The 2020-21 college basketball season is set to begin in just over a week, and teams are already struggling with the logistics of trying to put on a season, in particular the challenges of making non-conference games happen while each conference has different protocols in place for testing. As such, some conferences have considered moving to a conference-only schedule (as the big college football conferences did) in order to at least have uniform rules in place for teams with all of their opponents.
The lack of a nationwide, NCAA protocol is among the biggest difficulties facing each conference, but that will be the case once 68 teams make it to March Madness.

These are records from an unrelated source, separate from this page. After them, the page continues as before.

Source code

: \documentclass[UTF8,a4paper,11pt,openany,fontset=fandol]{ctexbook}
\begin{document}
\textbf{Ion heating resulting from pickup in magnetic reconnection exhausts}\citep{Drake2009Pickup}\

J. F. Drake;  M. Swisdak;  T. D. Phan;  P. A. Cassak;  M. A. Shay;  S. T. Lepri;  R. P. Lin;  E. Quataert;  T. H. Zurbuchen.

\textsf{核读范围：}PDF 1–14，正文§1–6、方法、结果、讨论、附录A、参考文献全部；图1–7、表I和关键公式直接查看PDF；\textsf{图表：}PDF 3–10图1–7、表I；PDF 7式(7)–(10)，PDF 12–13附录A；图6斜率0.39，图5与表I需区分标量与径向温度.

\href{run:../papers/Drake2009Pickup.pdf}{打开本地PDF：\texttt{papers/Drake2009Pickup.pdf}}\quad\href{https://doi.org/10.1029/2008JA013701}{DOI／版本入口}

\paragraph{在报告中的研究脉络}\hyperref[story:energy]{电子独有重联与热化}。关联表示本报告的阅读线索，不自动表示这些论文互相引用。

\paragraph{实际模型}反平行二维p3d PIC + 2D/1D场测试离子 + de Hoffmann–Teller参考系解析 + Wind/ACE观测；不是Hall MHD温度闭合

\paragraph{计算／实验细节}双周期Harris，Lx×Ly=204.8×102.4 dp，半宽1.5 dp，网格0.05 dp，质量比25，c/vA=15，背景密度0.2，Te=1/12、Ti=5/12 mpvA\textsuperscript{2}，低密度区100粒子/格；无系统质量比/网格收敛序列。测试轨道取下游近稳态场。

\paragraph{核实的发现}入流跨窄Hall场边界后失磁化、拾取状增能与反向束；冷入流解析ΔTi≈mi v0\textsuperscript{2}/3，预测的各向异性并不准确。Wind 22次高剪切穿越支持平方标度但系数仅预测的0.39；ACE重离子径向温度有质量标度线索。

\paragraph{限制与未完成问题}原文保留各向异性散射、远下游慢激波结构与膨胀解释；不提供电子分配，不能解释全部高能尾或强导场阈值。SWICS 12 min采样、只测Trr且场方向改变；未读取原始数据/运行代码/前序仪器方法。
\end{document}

On Monday, the NCAA announced that this year’s tournament will be moved from its usual format of playing at various regional sites across the country to one single site for the entirety of the month-long event, playing in Indianapolis and the surrounding area. This will, in effect, help the NCAA produce a bubble-like environment and, they hope, allow for teams to come in, go through testing, and be able to play throughout the tournament in one place to mitigate the risk of the virus interfering with games.
“We have learned so much from monitoring other successful sporting events in the last several months, and it became clear it’s not feasible to manage this complex championship in so many different states with the challenges presented by the pandemic,” said Dan Gavitt, NCAA Senior Vice President of Basketball in a statement. “However, we are developing a solid plan to present a safe, responsible and fantastic March Madness tournament unlike any other we’ve experienced.”
The plan is to follow the same schedule as initially planned, just playing in the Indianapolis area at various gyms — such as the legendary Hinkle Fieldhouse at Butler — for every round, including the First Four, with the Final Four still taking place April 3-5.